Problem »
List all the lines in these records that hold "model".

Data for this task »
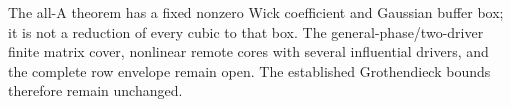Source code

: The all-A theorem has a fixed nonzero Wick coefficient and Gaussian
buffer box; it is not a reduction of every cubic to that box. The
general-phase/two-driver finite matrix cover, nonlinear remote cores
with several influential drivers, and the complete row envelope remain
open. The established Grothendieck bounds therefore remain unchanged.
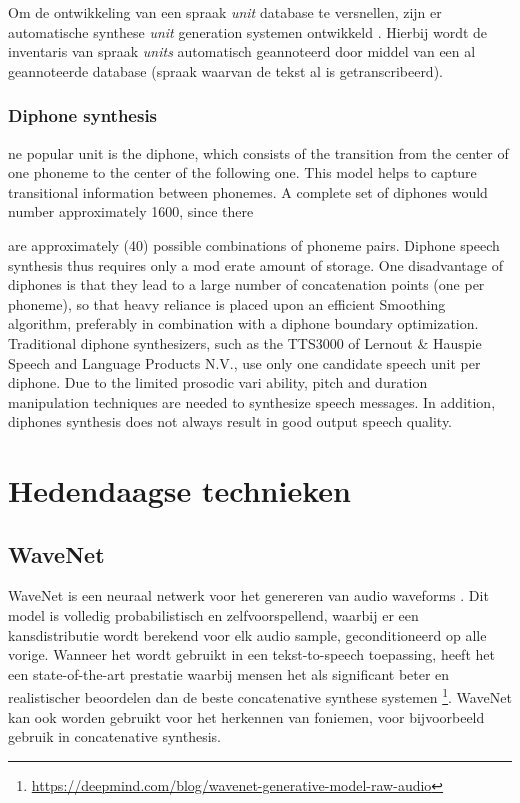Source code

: Om de ontwikkeling van een spraak \textit{unit} database te versnellen, zijn er automatische synthese \textit{unit} generation systemen ontwikkeld \cite{nakajima1994automatic}. Hierbij wordt de inventaris van spraak \textit{units} automatisch geannoteerd door middel van een al geannoteerde database (spraak waarvan de tekst al is getranscribeerd).


\subsubsection{Diphone synthesis}
ne popular unit is the diphone, which consists of the transition from the center of one phoneme to the center of the following one. This model helps to capture transitional information between phonemes. A complete set of diphones would number approximately 1600, since there

are approximately (40) possible combinations of phoneme pairs. Diphone speech synthesis thus requires only a mod erate amount of storage. One disadvantage of diphones is that they lead to a large number of concatenation points (one per phoneme), so that heavy reliance is placed upon an efficient Smoothing algorithm, preferably in combination with a diphone boundary optimization. Traditional diphone synthesizers, such as the TTS3000 of Lernout & Hauspie Speech and Language Products N.V., use only one candidate speech unit per diphone. Due to the limited prosodic vari ability, pitch and duration manipulation techniques are needed to synthesize speech messages. In addition, diphones synthesis does not always result in good output speech quality.



\section{Hedendaagse technieken}

\subsection{WaveNet}
WaveNet is een neuraal netwerk voor het genereren van audio waveforms \cite{45774}. Dit model is volledig probabilistisch en zelfvoorspellend, waarbij er een kansdistributie wordt berekend voor elk audio sample, geconditioneerd op alle vorige. Wanneer het wordt gebruikt in een tekst-to-speech toepassing, heeft het een state-of-the-art prestatie waarbij mensen het als significant beter en realistischer beoordelen dan de beste concatenative synthese systemen \footnote{\url{https://deepmind.com/blog/wavenet-generative-model-raw-audio}}. WaveNet kan ook worden gebruikt voor het herkennen van foniemen, voor bijvoorbeeld gebruik in concatenative synthesis.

Result »
ne popular unit is the diphone, which consists of the transition from the center of one phoneme to the center of the following one. This model helps to capture transitional information between phonemes. A complete set of diphones would number approximately 1600, since there
WaveNet is een neuraal netwerk voor het genereren van audio waveforms \cite{45774}. Dit model is volledig probabilistisch en zelfvoorspellend, waarbij er een kansdistributie wordt berekend voor elk audio sample, geconditioneerd op alle vorige. Wanneer het wordt gebruikt in een tekst-to-speech toepassing, heeft het een state-of-the-art prestatie waarbij mensen het als significant beter en realistischer beoordelen dan de beste concatenative synthese systemen \footnote{\url{https://deepmind.com/blog/wavenet-generative-model-raw-audio}}. WaveNet kan ook worden gebruikt voor het herkennen van foniemen, voor bijvoorbeeld gebruik in concatenative synthesis.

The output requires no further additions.